Time for a new Manhattan Project*

Written by:
  • Tony Manwaring, Tomorrow's Company

“We can’t solve problems by using the same kind of thinking we used when we created them.” Albert Einstein.

Every so often a generation of political leaders finds itself in office at a point of history which transcends the usual “spin cycle” of electoral calculation, national interest, and personal glory. Copenhagen is, or should be, such a moment.

The very worst outcome will be a feel-good photo op schmooze. The very least will be a market for carbon that puts a price on the damage being caused, and rewards the innovation essential to create new ways of doing things. Anything above 350 parts per million – as recently endorsed by the Intergovernmental Panel on Climate Change’s Rajendra Pachauri – is likely to be too little, too late. 

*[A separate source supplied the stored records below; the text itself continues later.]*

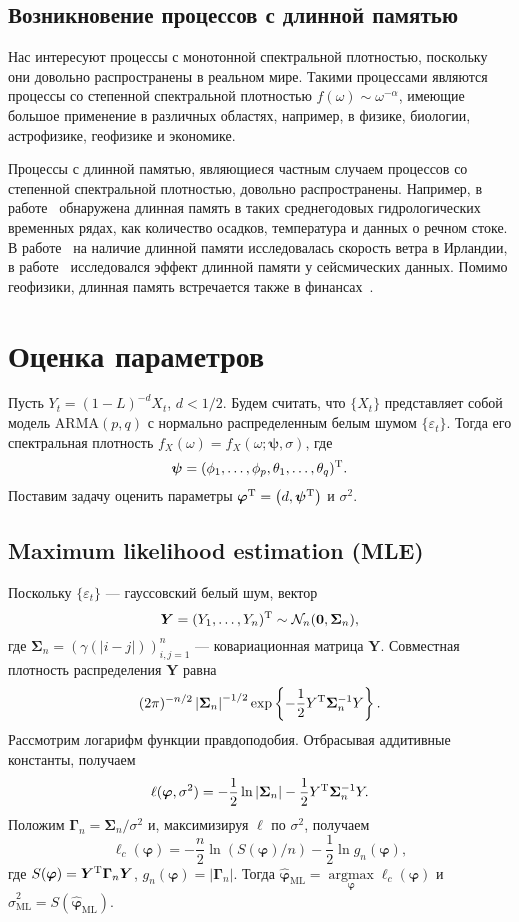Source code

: \documentclass[specialist,
substylefile = spbu_report.rtx,
subf,href,colorlinks=true, 12pt]{disser}
\theoremstyle{definition}
\begin{document}
\subsection{Возникновение процессов с длинной памятью}
Нас интересуют процессы с монотонной спектральной плотностью, поскольку они довольно распространены в реальном мире. Такими процессами являются процессы со степенной спектральной плотностью $f(\omega)\sim \omega^{-\alpha}$, имеющие большое применение в различных областях, например, в физике, биологии, астрофизике, геофизике и экономике.

Процессы с длинной памятью, являющиеся частным случаем процессов со степенной спектральной плотностью, довольно распространены. Например, в работе~\cite{Hipel1994} обнаружена длинная память в таких среднегодовых гидрологических временных рядах, как количество осадков, температура и данных о речном стоке. В работе~\cite{Haslett1989} на наличие длинной памяти исследовалась скорость ветра в Ирландии, в работе~\cite{Mariani2020} исследовался эффект длинной памяти у сейсмических данных. Помимо геофизики, длинная память встречается также в финансах~\cite{Barkoulas1997,Guglielmo2019}.

\section{Оценка параметров}
Пусть $Y_t=(1-L)^{-d}X_t$, $d<1/2$. Будем считать, что $\{X_t\}$ представляет собой модель $\mathrm{ARMA}(p, q)$ с нормально распределенным белым шумом $\{\varepsilon_t\}$. Тогда его спектральная плотность $f_X(\omega)=f_X(\omega; \bm\psi, \sigma)$, где
\[
\bm\psi=(\phi_1,\ldots,\phi_p,\theta_1,\ldots,\theta_q)^{\mathrm{T}}.
\]
Поставим задачу оценить параметры $\bm\varphi^{\mathrm{T}}=\left(d, \bm\psi^{\mathrm{T}}\right)$ и $\sigma^2$.

\subsection{Maximum likelihood estimation (MLE)}
Поскольку $\{\varepsilon_t\}$ --- гауссовский белый шум, вектор
\[
	\bm Y=(Y_1,\ldots,Y_n)^{\mathrm{T}}\sim \mathcal{N}_n(\bm0, \bm\Sigma_n),
\]
где $\bm\Sigma_n=(\gamma(|i-j|))_{i,j=1}^n$ --- ковариационная матрица $\bm Y$. Совместная плотность распределения $\bm Y$ равна
\[
	(2\pi)^{-n/2}\left|\bm\Sigma_n\right|^{-1/2}\exp\left\{-\frac12Y^{\mathrm{T}}\bm\Sigma_n^{-1}Y\right\}.
\]
Рассмотрим логарифм функции правдоподобия. Отбрасывая аддитивные константы, получаем
\[
	\ell(\bm\varphi, \sigma^2)=-\frac12\ln\left|\bm\Sigma_n\right|-\frac12 Y^{\mathrm{T}} \bm\Sigma_n^{-1} Y.
\]
Положим $\bm\Gamma_n=\bm\Sigma_n / \sigma^2$ и, максимизируя $\ell$ по $\sigma^2$, получаем
\[
\ell_c(\bm\varphi)=-\frac{n}{2}\ln\left(S(\bm\varphi) / n\right) - \frac{1}{2}\ln g_n(\bm\varphi),
\] 
где $S(\bm\varphi)=\bm Y^{\mathrm{T}} \bm\Gamma_n\bm Y$, $g_n(\bm\varphi)=\left|\bm\Gamma_n\right|$.
Тогда $\widehat{\bm\varphi}_\mathrm{ML}=\operatorname*{argmax}\limits_{\bm\varphi}\ell_c(\bm\varphi)$ и $\widehat\sigma^2_\mathrm{ML} = S(\widehat{\bm\varphi}_\mathrm{ML})$.
\end{document}
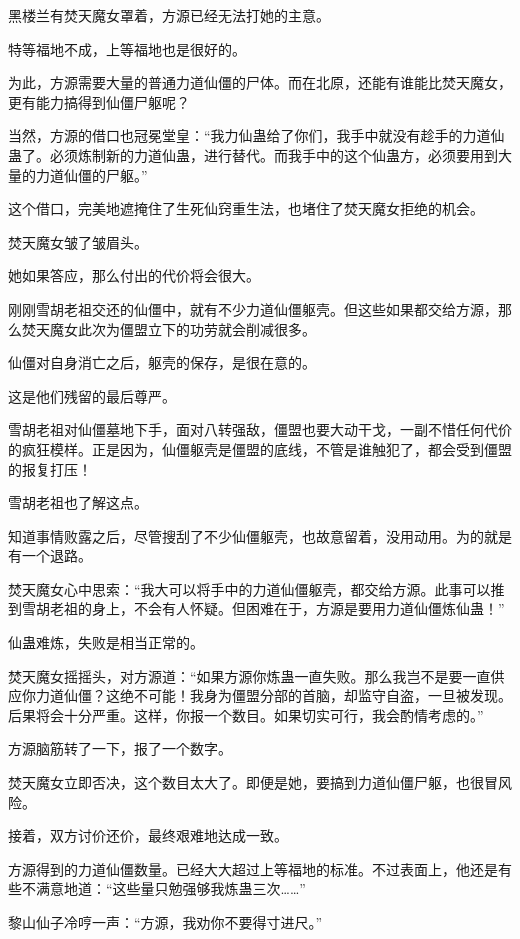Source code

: 
\begin{this_body}

黑楼兰有焚天魔女罩着，方源已经无法打她的主意。

特等福地不成，上等福地也是很好的。

为此，方源需要大量的普通力道仙僵的尸体。而在北原，还能有谁能比焚天魔女，更有能力搞得到仙僵尸躯呢？

当然，方源的借口也冠冕堂皇：“我力仙蛊给了你们，我手中就没有趁手的力道仙蛊了。必须炼制新的力道仙蛊，进行替代。而我手中的这个仙蛊方，必须要用到大量的力道仙僵的尸躯。”

这个借口，完美地遮掩住了生死仙窍重生法，也堵住了焚天魔女拒绝的机会。

焚天魔女皱了皱眉头。

她如果答应，那么付出的代价将会很大。

刚刚雪胡老祖交还的仙僵中，就有不少力道仙僵躯壳。但这些如果都交给方源，那么焚天魔女此次为僵盟立下的功劳就会削减很多。

仙僵对自身消亡之后，躯壳的保存，是很在意的。

这是他们残留的最后尊严。

雪胡老祖对仙僵墓地下手，面对八转强敌，僵盟也要大动干戈，一副不惜任何代价的疯狂模样。正是因为，仙僵躯壳是僵盟的底线，不管是谁触犯了，都会受到僵盟的报复打压！

雪胡老祖也了解这点。

知道事情败露之后，尽管搜刮了不少仙僵躯壳，也故意留着，没用动用。为的就是有一个退路。

焚天魔女心中思索：“我大可以将手中的力道仙僵躯壳，都交给方源。此事可以推到雪胡老祖的身上，不会有人怀疑。但困难在于，方源是要用力道仙僵炼仙蛊！”

仙蛊难炼，失败是相当正常的。

焚天魔女摇摇头，对方源道：“如果方源你炼蛊一直失败。那么我岂不是要一直供应你力道仙僵？这绝不可能！我身为僵盟分部的首脑，却监守自盗，一旦被发现。后果将会十分严重。这样，你报一个数目。如果切实可行，我会酌情考虑的。”

方源脑筋转了一下，报了一个数字。

焚天魔女立即否决，这个数目太大了。即便是她，要搞到力道仙僵尸躯，也很冒风险。

接着，双方讨价还价，最终艰难地达成一致。

方源得到的力道仙僵数量。已经大大超过上等福地的标准。不过表面上，他还是有些不满意地道：“这些量只勉强够我炼蛊三次……”

黎山仙子冷哼一声：“方源，我劝你不要得寸进尺。”


\end{this_body}
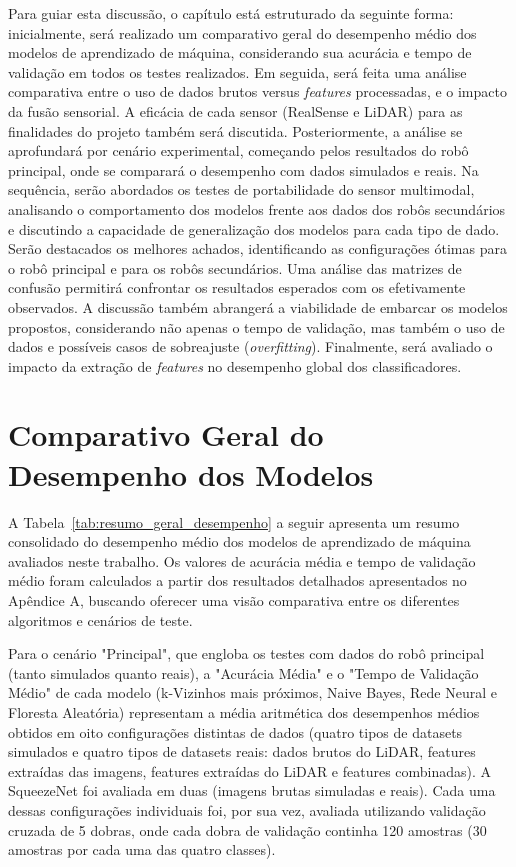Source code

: Para guiar esta discussão, o capítulo está estruturado da seguinte forma: inicialmente, será realizado um comparativo geral do desempenho médio dos modelos de aprendizado de máquina, considerando sua acurácia e tempo de validação em todos os testes realizados. Em seguida, será feita uma análise comparativa entre o uso de dados brutos versus \textit{features} processadas, e o impacto da fusão sensorial. A eficácia de cada sensor (RealSense e LiDAR) para as finalidades do projeto também será discutida. Posteriormente, a análise se aprofundará por cenário experimental, começando pelos resultados do robô principal, onde se comparará o desempenho com dados simulados e reais. Na sequência, serão abordados os testes de portabilidade do sensor multimodal, analisando o comportamento dos modelos frente aos dados dos robôs secundários e discutindo a capacidade de generalização dos modelos para cada tipo de dado. Serão destacados os melhores achados, identificando as configurações ótimas para o robô principal e para os robôs secundários. Uma análise das matrizes de confusão permitirá confrontar os resultados esperados com os efetivamente observados. A discussão também abrangerá a viabilidade de embarcar os modelos propostos, considerando não apenas o tempo de validação, mas também o uso de dados e possíveis casos de sobreajuste (\textit{overfitting}). Finalmente, será avaliado o impacto da extração de \textit{features} no desempenho global dos classificadores.

\section{Comparativo Geral do Desempenho dos Modelos}

A Tabela~\ref{tab:resumo_geral_desempenho} a seguir apresenta um resumo consolidado do desempenho médio dos modelos de aprendizado de máquina avaliados neste trabalho. Os valores de acurácia média e tempo de validação médio foram calculados a partir dos resultados detalhados apresentados no Apêndice A, buscando oferecer uma visão comparativa entre os diferentes algoritmos e cenários de teste.

Para o cenário "Principal", que engloba os testes com dados do robô principal (tanto simulados quanto reais), a "Acurácia Média" e o "Tempo de Validação Médio" de cada modelo (k-Vizinhos mais próximos, Naive Bayes, Rede Neural e Floresta Aleatória) representam a média aritmética dos desempenhos médios obtidos em oito configurações distintas de dados (quatro tipos de datasets simulados e quatro tipos de datasets reais: dados brutos do LiDAR, features extraídas das imagens, features extraídas do LiDAR e features combinadas). A SqueezeNet foi avaliada em duas (imagens brutas simuladas e reais). Cada uma dessas configurações individuais foi, por sua vez, avaliada utilizando validação cruzada de 5 dobras, onde cada dobra de validação continha 120 amostras (30 amostras por cada uma das quatro classes).

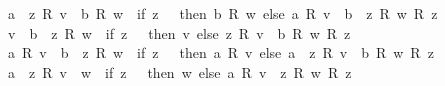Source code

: \begin{isabellebody}
\ \ {\isachardoublequoteopen}{\isacharparenleft}{\kern0pt}a\ {\isacharslash}{\kern0pt}\ z{\isacharparenright}{\kern0pt}\ {\isacharasterisk}{\kern0pt}\isactrlsub R\ v\ {\isacharplus}{\kern0pt}\ b\ {\isacharasterisk}{\kern0pt}\isactrlsub R\ w\ {\isacharequal}{\kern0pt}\ {\isacharparenleft}{\kern0pt}if\ z\ {\isacharequal}{\kern0pt}\ {}\ then\ b\ {\isacharasterisk}{\kern0pt}\isactrlsub R\ w\ else\ {\isacharparenleft}{\kern0pt}a\ {\isacharasterisk}{\kern0pt}\isactrlsub R\ v\ {\isacharplus}{\kern0pt}\ {\isacharparenleft}{\kern0pt}b\ {\isacharasterisk}{\kern0pt}\ z{\isacharparenright}{\kern0pt}\ {\isacharasterisk}{\kern0pt}\isactrlsub R\ w{\isacharparenright}{\kern0pt}\ {\isacharslash}{\kern0pt}\isactrlsub R\ z{\isacharparenright}{\kern0pt}{\isachardoublequoteclose}\isanewline
\ \ {\isachardoublequoteopen}v\ {\isacharminus}{\kern0pt}\ {\isacharparenleft}{\kern0pt}b\ {\isacharslash}{\kern0pt}\ z{\isacharparenright}{\kern0pt}\ {\isacharasterisk}{\kern0pt}\isactrlsub R\ w\ {\isacharequal}{\kern0pt}\ {\isacharparenleft}{\kern0pt}if\ z\ {\isacharequal}{\kern0pt}\ {}\ then\ v\ else\ {\isacharparenleft}{\kern0pt}z\ {\isacharasterisk}{\kern0pt}\isactrlsub R\ v\ {\isacharminus}{\kern0pt}\ b\ {\isacharasterisk}{\kern0pt}\isactrlsub R\ w{\isacharparenright}{\kern0pt}\ {\isacharslash}{\kern0pt}\isactrlsub R\ z{\isacharparenright}{\kern0pt}{\isachardoublequoteclose}\isanewline
\ \ {\isachardoublequoteopen}a\ {\isacharasterisk}{\kern0pt}\isactrlsub R\ v\ {\isacharminus}{\kern0pt}\ {\isacharparenleft}{\kern0pt}b\ {\isacharslash}{\kern0pt}\ z{\isacharparenright}{\kern0pt}\ {\isacharasterisk}{\kern0pt}\isactrlsub R\ w\ {\isacharequal}{\kern0pt}\ {\isacharparenleft}{\kern0pt}if\ z\ {\isacharequal}{\kern0pt}\ {}\ then\ a\ {\isacharasterisk}{\kern0pt}\isactrlsub R\ v\ else\ {\isacharparenleft}{\kern0pt}{\isacharparenleft}{\kern0pt}a\ {\isacharasterisk}{\kern0pt}\ z{\isacharparenright}{\kern0pt}\ {\isacharasterisk}{\kern0pt}\isactrlsub R\ v\ {\isacharminus}{\kern0pt}\ b\ {\isacharasterisk}{\kern0pt}\isactrlsub R\ w{\isacharparenright}{\kern0pt}\ {\isacharslash}{\kern0pt}\isactrlsub R\ z{\isacharparenright}{\kern0pt}{\isachardoublequoteclose}\isanewline
\ \ {\isachardoublequoteopen}{\isacharparenleft}{\kern0pt}a\ {\isacharslash}{\kern0pt}\ z{\isacharparenright}{\kern0pt}\ {\isacharasterisk}{\kern0pt}\isactrlsub R\ v\ {\isacharminus}{\kern0pt}\ w\ {\isacharequal}{\kern0pt}\ {\isacharparenleft}{\kern0pt}if\ z\ {\isacharequal}{\kern0pt}\ {}\ then\ {\isacharminus}{\kern0pt}w\ else\ {\isacharparenleft}{\kern0pt}a\ {\isacharasterisk}{\kern0pt}\isactrlsub R\ v\ {\isacharminus}{\kern0pt}\ z\ {\isacharasterisk}{\kern0pt}\isactrlsub R\ w{\isacharparenright}{\kern0pt}\ {\isacharslash}{\kern0pt}\isactrlsub R\ z{\isacharparenright}{\kern0pt}{\isachardoublequoteclose}\isanewline

\end{isabellebody}
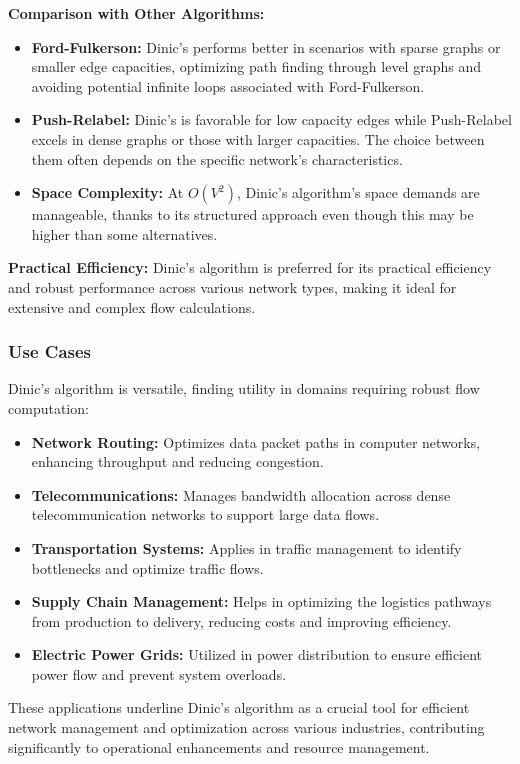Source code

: \documentclass[12pt]{book} %
\begin{document}
\textbf{Comparison with Other Algorithms:}
\begin{itemize}
    \item \textbf{Ford-Fulkerson:} Dinic's performs better in scenarios with sparse graphs or smaller edge capacities, optimizing path finding through level graphs and avoiding potential infinite loops associated with Ford-Fulkerson.
    \item \textbf{Push-Relabel:} Dinic's is favorable for low capacity edges while Push-Relabel excels in dense graphs or those with larger capacities. The choice between them often depends on the specific network's characteristics.
    \item \textbf{Space Complexity:} At \(O(V^2)\), Dinic’s algorithm's space demands are manageable, thanks to its structured approach even though this may be higher than some alternatives.
\end{itemize}

\textbf{Practical Efficiency:}
Dinic’s algorithm is preferred for its practical efficiency and robust performance across various network types, making it ideal for extensive and complex flow calculations.

\subsubsection{Use Cases}
Dinic's algorithm is versatile, finding utility in domains requiring robust flow computation:

\begin{itemize}
    \item \textbf{Network Routing:} Optimizes data packet paths in computer networks, enhancing throughput and reducing congestion.
    \item \textbf{Telecommunications:} Manages bandwidth allocation across dense telecommunication networks to support large data flows.
    \item \textbf{Transportation Systems:} Applies in traffic management to identify bottlenecks and optimize traffic flows.
    \item \textbf{Supply Chain Management:} Helps in optimizing the logistics pathways from production to delivery, reducing costs and improving efficiency.
    \item \textbf{Electric Power Grids:} Utilized in power distribution to ensure efficient power flow and prevent system overloads.
\end{itemize}

These applications underline Dinic's algorithm as a crucial tool for efficient network management and optimization across various industries, contributing significantly to operational enhancements and resource management.
\end{document}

But hard targets without a clear route map for achieving them will be equally useless. And this requires a fundamental shift in approach and thinking. The whole debate has been framed by carbon – there is too much up there, let’s make do with a bit less. 

We need to turn the argument on its head. The Age of Sustainability has begun, and our common future depends on building a post-carbon economy. 

For many, the idea of a low-carbon economy remains an abstraction. To some, it implies sacrifice. Instead we need to make a dynamic and positive future come alive by using the visual arts and modern media to show what green buildings, transit systems and communities can achieve in 2020 and beyond.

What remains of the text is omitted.